Markus Wagner, 33, hat mit seiner "Cielo Privatstiftung" und der "i5invest Beratungs GmbH" ebenfalls ein kleines Imperium an Internet-Firmen geschaffen. An manchen ist er selbst minderheitsbeteiligt - darunter der Online-Reiseführer "tripwolf", die auf 3D-Handyspiele spezialisierte "Xendex" oder die 2007 gelaunchte Bewertungssite "Tupalo". Wagner, der im Vorjahr den "Business Angel-Award" erhielt, versteht sich primär als "IT-Inkubator" - also Brutkasten für Online-Firmen - und Mobile-Geschäftsmodelle, also Business-to-Consumer-Web-2.0-Projekte.

Zwischen Superdeal und totalem Flop

Manche sind daher bereits wieder verkauft: Das beste Beispiel war der Deal mit der amerikanischen "VeriSign", die ihm 2006 "3united", einen Mehrwertdienstanbieter für Handys, dem Vernehmen nach um 55 Millionen Euro abnahm. Im März 2010 wurde sodann die Personensuchmaschine "123people Internetservices GmbH" an die französische "Page Jaunes"-Gruppe abgetreten. Sie war bereits nach 18 Monaten operativer Tätigkeit profitabel gewesen. Allerdings: Gelegentlich schlittert eine Gründung alsbald wieder - so wie das Social Advertising-Portal "email-charity" - in die Pleite.

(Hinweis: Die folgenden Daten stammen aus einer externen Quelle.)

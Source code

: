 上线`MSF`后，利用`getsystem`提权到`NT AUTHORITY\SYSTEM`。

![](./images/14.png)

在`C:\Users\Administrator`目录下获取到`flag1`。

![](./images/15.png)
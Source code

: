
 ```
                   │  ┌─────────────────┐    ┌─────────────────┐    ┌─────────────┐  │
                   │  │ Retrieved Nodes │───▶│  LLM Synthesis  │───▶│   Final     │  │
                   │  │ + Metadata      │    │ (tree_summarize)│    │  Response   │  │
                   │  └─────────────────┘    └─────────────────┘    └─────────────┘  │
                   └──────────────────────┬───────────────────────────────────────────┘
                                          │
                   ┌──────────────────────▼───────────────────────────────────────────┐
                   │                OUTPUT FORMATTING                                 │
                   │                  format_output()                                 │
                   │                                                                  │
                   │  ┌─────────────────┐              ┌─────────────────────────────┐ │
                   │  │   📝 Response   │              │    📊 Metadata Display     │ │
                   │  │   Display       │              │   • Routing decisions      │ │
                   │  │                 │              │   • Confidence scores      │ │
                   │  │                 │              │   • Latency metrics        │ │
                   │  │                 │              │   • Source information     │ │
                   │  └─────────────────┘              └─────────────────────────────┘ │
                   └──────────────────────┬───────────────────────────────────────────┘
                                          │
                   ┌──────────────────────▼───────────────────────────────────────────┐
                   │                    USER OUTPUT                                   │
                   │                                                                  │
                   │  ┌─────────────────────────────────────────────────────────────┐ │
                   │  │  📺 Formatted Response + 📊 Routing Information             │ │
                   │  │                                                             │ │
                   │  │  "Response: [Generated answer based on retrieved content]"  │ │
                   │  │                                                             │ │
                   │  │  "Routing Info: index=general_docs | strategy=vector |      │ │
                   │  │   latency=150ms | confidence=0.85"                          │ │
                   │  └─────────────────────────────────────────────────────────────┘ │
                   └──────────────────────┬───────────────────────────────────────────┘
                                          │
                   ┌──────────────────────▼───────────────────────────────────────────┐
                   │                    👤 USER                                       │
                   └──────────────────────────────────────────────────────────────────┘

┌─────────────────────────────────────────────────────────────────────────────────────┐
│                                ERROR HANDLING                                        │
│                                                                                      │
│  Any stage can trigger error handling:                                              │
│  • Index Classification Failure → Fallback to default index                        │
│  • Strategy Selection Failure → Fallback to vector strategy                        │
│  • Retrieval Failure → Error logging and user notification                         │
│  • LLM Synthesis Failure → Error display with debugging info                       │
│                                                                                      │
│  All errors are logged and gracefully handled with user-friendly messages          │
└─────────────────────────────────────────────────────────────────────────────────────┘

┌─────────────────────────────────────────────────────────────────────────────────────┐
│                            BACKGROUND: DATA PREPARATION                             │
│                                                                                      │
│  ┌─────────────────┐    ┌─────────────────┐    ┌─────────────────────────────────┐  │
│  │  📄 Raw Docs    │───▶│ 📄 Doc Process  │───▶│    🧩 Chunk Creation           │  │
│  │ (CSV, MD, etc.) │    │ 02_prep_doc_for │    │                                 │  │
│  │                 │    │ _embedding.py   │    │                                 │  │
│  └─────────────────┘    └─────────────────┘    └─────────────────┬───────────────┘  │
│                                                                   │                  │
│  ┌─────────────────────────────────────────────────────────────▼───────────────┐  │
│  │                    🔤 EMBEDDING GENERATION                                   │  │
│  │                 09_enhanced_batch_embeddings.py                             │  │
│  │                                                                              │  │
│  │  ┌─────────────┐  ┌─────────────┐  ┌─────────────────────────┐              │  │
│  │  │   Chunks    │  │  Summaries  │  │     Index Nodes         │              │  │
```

Österreichs Business Angels, die großteils in der i2-Börse der Austria Wirtschaftsservice GmbH (AWS) aufgelistet sind (siehe Kasten), können sich jedenfalls "die Projekte aussuchen", meint Daniel Keiper-Knorr, und "agieren dabei sehr opportunistisch". Nachsatz: "Sie müssen ja nicht investieren". Was sie von ihren Schäfchen erwarten? Keiper-Knorr - derzeit an der "MPW mobile picture website technologies", an "Garmz", einem Portal für junge Modeschöpfer, sowie, gemeinsam mit Wagner, an "Xendex" beteiligt - beantwortet die Frage kurz und bündig: "Einen Businessplan, Offenheit und Partnerschaft - und natürlich Profit."

Am meisten Chancen haben - theoretisch - Projekte, bei denen es um eine neuartige Geschäftsidee mit großem Marktpotenzial und hohen Wachstumsaussichten samt klaren Alleinstellungsmerkmalen geht, wobei ein qualifiziertes Management ebenfalls gefragt ist. Die Branche ist nicht das Entscheidende. Für kapitalsuchende Firmengründer ist es allerdings nicht einfach, gleich mehrere Business Angels zu überzeugen - was in der Regel unumgänglich ist.

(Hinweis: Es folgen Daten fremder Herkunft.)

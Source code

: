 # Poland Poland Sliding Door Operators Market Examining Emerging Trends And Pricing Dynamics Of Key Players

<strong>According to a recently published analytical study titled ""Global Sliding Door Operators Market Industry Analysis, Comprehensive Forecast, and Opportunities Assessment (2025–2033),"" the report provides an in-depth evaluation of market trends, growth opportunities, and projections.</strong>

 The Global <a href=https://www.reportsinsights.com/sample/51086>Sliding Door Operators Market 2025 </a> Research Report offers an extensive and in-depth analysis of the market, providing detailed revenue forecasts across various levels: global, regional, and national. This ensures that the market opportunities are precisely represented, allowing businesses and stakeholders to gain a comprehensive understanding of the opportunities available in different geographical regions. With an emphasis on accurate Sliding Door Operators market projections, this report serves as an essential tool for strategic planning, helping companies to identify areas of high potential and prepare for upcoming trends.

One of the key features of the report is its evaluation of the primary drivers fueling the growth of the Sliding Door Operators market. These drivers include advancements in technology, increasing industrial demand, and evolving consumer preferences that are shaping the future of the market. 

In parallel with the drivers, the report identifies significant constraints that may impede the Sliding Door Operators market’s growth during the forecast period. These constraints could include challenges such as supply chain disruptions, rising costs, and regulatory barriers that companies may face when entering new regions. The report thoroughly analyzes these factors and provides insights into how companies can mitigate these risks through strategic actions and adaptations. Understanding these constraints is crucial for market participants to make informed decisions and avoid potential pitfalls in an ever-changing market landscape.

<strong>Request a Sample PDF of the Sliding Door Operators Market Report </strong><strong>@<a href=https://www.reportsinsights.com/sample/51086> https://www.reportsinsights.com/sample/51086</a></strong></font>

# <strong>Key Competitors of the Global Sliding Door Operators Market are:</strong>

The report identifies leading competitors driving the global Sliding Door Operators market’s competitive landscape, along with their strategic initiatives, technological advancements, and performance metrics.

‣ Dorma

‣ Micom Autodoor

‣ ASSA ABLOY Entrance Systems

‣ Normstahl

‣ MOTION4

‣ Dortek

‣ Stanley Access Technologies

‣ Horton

Das Aufstellen von ein paar hunderttausend Euro bereitet ihnen folglich ähnlichen Stress, wie an Subventionen heranzukommen, die etwa die AWS (PreSeed, Seedfinancing sowie die Programme Impulse XL und XS) oder Departure, die Kreativagentur der Stadt Wien (etwa mit Departure Classic), regelmäßig offerieren. In der Praxis erlebt man dabei häufig ein Verwirrspiel: Die Förderer erwarten von den Einreichern, dass sie schon einen Business Angel an der Angel haben - zugleich wird Risikokapital meist erst lockergemacht, wenn bereits eine Subvention sicher ist.

Viele können daher sich daher - wie Manfred Burger - wohl nur damit trösten, dass es zumindest andere geschafft haben: etwa die Gründer der Internet-Telefonie-Company "JaJah", Roman Scharf und Daniel Mattes. Die haben die Firma Ende 2009 an die spanische Telefonica verkauft. Den Erlös - 207 Millionen Dollar - mussten sie allerdings mit ihren früheren Geldgebern teilen. Sie hatten das Glück gehabt, sich auf einen Financier aus dem kalifornischen Silicon Valley verlassen zu können. Die Erfolgs-Duo trennte sich daraufhin im Guten, und jetzt sind die beiden, jeder für sich, schon mit ihren nächsten Projekten befasst.